Unlike equities, for example – where assets are generally bought and held in the expectation that their value will increase – participants approach the FX market for a wide variety of reasons: to meet payrolls outside of their domestic jurisdictions, hedge existing international exposures, facilitate investment in foreign assets, diversify portfolios with non-correlated assets, speculate on geopolitical events. The list is extensive.
Such diversity of intentions also means there is an equally wide array of expected outcomes to be catered for, such as transparent execution, the prevention of information dissemination, low-market footprint, passive execution, private negotiation, and so on.
To accommodate this, FX venues have traditionally created distinct market models specifically designed to suit the varied intentions and expected outcomes of different types of trading activity. And, while this approach makes sense, because this diversity creates a genuine need for different market models, the problem lies in the implementation of these different models having effectively walled off the liquidity within each model.
These artificial barriers to access and participation are compounded by more fundamental constraints around credit, and the result of this is that liquidity has become more fragmented, which is clearly not optimal for facilitating efficient risk exchange.
Bridging liquidity pools
There is a sense that the FX market has tolerated this trade-off, but clearly a better solution would be to enable this liquidity to interact without compromising expected outcomes or affecting trading styles.
Fortunately, just as technology has fragmented liquidity pools, it can also be used to bridge them. Today we see an opportunity for technology to be used to consolidate and enhance liquidity, by preserving and standardising the access that fostered such unique liquidity within each market model. Efficient utilisation of credit further enhances the potential benefits to liquidity.
For example, imagine a lit book that offers transparent executions also offering discreet offset among large dark risk at the mid of the lit book without impacting the print. Imagine further that the large risk preserves the queue position and opportunity for passive execution through safe and controlled display of interest within the lit book. This is just one possibility that such a technology consolidation could enable.

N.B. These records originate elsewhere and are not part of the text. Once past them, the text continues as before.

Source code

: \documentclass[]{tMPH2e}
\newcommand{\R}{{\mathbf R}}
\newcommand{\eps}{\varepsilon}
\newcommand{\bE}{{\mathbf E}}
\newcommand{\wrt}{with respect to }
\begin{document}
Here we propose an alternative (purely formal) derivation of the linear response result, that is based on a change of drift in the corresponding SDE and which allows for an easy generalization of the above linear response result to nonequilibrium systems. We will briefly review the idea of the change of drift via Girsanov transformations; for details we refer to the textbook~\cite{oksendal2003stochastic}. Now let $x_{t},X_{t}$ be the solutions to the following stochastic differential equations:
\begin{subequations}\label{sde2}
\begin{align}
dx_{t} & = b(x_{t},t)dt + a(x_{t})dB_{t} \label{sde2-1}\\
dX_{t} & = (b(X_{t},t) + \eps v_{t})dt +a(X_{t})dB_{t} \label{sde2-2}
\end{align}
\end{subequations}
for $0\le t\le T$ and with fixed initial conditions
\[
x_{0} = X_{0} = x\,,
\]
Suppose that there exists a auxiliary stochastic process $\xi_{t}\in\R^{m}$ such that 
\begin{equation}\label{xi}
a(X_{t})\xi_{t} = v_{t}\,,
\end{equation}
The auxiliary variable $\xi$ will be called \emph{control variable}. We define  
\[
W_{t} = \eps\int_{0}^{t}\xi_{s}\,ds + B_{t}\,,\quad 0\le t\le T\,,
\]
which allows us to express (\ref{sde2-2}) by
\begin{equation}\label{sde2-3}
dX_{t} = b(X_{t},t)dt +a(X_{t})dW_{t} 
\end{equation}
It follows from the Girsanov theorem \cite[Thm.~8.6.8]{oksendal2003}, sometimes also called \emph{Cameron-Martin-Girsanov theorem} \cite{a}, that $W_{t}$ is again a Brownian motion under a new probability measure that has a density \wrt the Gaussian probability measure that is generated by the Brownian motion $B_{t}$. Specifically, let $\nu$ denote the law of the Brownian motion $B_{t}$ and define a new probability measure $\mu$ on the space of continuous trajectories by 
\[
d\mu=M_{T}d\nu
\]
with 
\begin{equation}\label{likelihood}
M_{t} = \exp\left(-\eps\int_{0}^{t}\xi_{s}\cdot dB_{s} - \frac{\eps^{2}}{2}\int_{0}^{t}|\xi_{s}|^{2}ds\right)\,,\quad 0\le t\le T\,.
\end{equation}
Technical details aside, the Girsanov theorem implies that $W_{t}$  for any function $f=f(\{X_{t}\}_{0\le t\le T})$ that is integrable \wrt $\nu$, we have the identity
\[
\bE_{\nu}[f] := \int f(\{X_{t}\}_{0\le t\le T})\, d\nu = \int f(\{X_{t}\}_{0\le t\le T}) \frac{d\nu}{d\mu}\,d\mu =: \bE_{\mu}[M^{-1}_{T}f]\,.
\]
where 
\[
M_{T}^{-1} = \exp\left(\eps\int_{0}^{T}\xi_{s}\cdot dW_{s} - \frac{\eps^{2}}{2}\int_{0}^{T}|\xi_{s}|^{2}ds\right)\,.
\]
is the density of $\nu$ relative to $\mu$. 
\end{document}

But, in reality, this is more than just a technology proposition.
Understanding the value proposition
For starters, there needs to be a significant amount of unique liquidity and a wide variety of market participants with uncorrelated order flow available to make the endeavour worthwhile. There is a clear and important difference between a franchise that already offers a value proposition for a range of different client types that are executing through anonymous and disclosed channels, and a historically anonymous venue that is now leveraging its pipes to offer a point-to-point utility service between its few existing, and largely similar, participants.
The real value lies in bringing together the participants that have historically driven much of the spot FX trading on the active market venues and electronic communications networks with the buy-side franchises that typically do not trade on these platforms. To this end, there has been some debate in the FX industry around whether disclosed trading volumes have grown at the expense of anonymous trading. But perhaps this is the wrong lens through which to view this market. Rather than thinking of it as a zero-sum game, imagine if these liquidity pools could safely and effectively interact with each other, creating symbiotic growth.
While the first step is to begin linking pools of spot liquidity, the goal must be to integrate other products as well. FX futures and non-deliverable forwards are the most obvious candidates, given the relevance they have for price discovery and hedging within the FX market. A consolidated technology vehicle can allow liquidity to seamlessly float between these markets through synthetic instruments, for example.
As an industry, we have spent years building out these siloed pools of liquidity that cater to the specific needs of different market participants, becoming ever-more proficient at catering to their specific execution demands. The next stage of evolution is to stitch these fragmented pools together through unified, high-performance technology that protects the different interests of these market participants, creating a marketplace that will add more value than the sum of its constituents.
And this evolution has already begun.